いわゆる私は「狭義の学級経営」論者で「やさしい先生」だった

 そんな状況の中にいると,学ぶことは切実さを増す。困っている時ほど,何か現状を打破する方法はないものかと考える。「教育とは何か」とこの半年で何度思ったことだろう。

 一昨日Amazonのおすすめから届いた白松賢『学級経営の教科書』の第一章,第二章を読んで,考えさせられることが多い。「先生,もっと怒ってください」と言われる私は,この本で言う「やさしい先生」で,秩序化の計画的実践に大きく成功しているとは言えないのだ(=生徒にとっては頼りない先生なのだ)と思う。

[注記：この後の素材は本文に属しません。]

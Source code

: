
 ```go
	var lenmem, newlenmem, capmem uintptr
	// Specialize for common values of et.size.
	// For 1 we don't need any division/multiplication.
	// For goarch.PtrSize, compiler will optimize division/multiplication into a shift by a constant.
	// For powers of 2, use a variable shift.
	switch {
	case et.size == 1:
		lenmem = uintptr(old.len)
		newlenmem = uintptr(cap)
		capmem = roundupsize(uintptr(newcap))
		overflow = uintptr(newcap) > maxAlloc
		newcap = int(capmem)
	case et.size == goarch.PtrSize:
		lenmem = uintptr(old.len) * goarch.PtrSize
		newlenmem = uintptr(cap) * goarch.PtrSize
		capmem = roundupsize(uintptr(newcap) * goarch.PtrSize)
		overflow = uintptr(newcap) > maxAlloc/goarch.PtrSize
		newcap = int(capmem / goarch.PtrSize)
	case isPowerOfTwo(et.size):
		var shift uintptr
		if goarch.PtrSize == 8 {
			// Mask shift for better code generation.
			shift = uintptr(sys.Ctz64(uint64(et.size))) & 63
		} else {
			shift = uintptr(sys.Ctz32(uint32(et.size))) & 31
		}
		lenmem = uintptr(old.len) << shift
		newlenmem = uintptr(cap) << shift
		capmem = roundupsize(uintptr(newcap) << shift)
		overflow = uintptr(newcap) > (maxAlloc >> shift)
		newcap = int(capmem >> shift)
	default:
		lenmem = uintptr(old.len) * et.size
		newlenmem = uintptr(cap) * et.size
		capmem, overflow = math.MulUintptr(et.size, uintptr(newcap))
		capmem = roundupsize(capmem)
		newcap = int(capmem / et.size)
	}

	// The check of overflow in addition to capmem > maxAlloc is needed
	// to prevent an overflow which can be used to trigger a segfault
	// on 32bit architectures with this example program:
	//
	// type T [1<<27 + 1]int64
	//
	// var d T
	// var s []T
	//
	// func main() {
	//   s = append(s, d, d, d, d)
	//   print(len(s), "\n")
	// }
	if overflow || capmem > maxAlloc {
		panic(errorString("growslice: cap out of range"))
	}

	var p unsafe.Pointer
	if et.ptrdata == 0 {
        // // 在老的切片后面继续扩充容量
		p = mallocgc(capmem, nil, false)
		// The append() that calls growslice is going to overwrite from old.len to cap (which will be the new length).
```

 にも関わらず,もう一つ致命的なのは,私が志向する学級経営観が「狭義の学級経営」であることだ。要するに,教科指導のために集団を統治することを目指している部分が大きいのである。一方で,よく言えば柔軟に,悪く言えば中途半端に,「自発的」で「自治的」な方法を選択するので,結果として無秩序になる場面が生じてしまうのである。

 なるほどなあ,なんて呑気なことを言ってはいられないのが現場である。PDCAサイクルのDO!DO!DO!に常に立たさせているのだから,難しくても苦しくても行動するしかない(状況によっては行動しないことも選択をしなくてはならない)。

 奇しくも11月。問題がこれまで以上に顕在化する今だからこそ,現状と対峙することが必要となる。